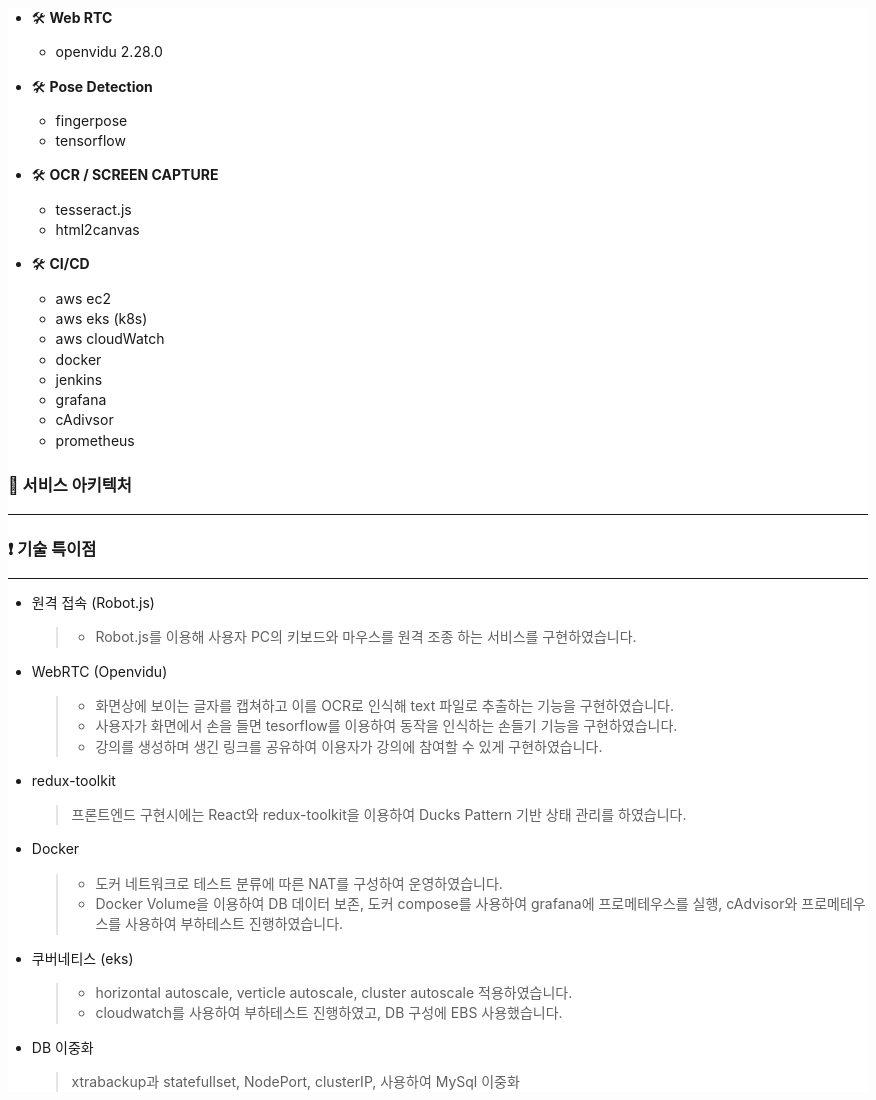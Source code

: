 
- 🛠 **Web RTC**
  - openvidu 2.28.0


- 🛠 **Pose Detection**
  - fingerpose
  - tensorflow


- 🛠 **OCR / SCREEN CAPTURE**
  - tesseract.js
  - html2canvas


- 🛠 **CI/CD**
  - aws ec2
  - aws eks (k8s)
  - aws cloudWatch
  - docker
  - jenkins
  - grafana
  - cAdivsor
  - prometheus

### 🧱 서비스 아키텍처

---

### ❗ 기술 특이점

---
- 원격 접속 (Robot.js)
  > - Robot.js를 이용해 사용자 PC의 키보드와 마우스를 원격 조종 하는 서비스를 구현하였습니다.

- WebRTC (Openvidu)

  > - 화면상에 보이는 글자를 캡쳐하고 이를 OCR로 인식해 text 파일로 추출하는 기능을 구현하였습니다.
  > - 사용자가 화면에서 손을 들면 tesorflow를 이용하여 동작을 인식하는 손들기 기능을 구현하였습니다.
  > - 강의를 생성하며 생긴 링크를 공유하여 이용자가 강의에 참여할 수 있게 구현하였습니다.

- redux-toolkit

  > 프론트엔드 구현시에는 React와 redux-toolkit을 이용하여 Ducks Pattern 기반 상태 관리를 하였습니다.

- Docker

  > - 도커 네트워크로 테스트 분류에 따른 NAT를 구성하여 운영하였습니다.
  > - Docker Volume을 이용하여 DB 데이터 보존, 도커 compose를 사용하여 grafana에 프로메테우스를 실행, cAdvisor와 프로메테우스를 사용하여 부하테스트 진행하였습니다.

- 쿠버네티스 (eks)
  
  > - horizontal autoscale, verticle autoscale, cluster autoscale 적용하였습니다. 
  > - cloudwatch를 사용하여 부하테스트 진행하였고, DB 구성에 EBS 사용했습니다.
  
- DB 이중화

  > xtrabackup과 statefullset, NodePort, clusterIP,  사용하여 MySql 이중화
= = =
ACTIVITY => Search the data for the string "사용하여" and copy every line where it appears.

RESPONSE AREA =>
  > - Docker Volume을 이용하여 DB 데이터 보존, 도커 compose를 사용하여 grafana에 프로메테우스를 실행, cAdvisor와 프로메테우스를 사용하여 부하테스트 진행하였습니다.
  > - cloudwatch를 사용하여 부하테스트 진행하였고, DB 구성에 EBS 사용했습니다.
  > xtrabackup과 statefullset, NodePort, clusterIP,  사용하여 MySql 이중화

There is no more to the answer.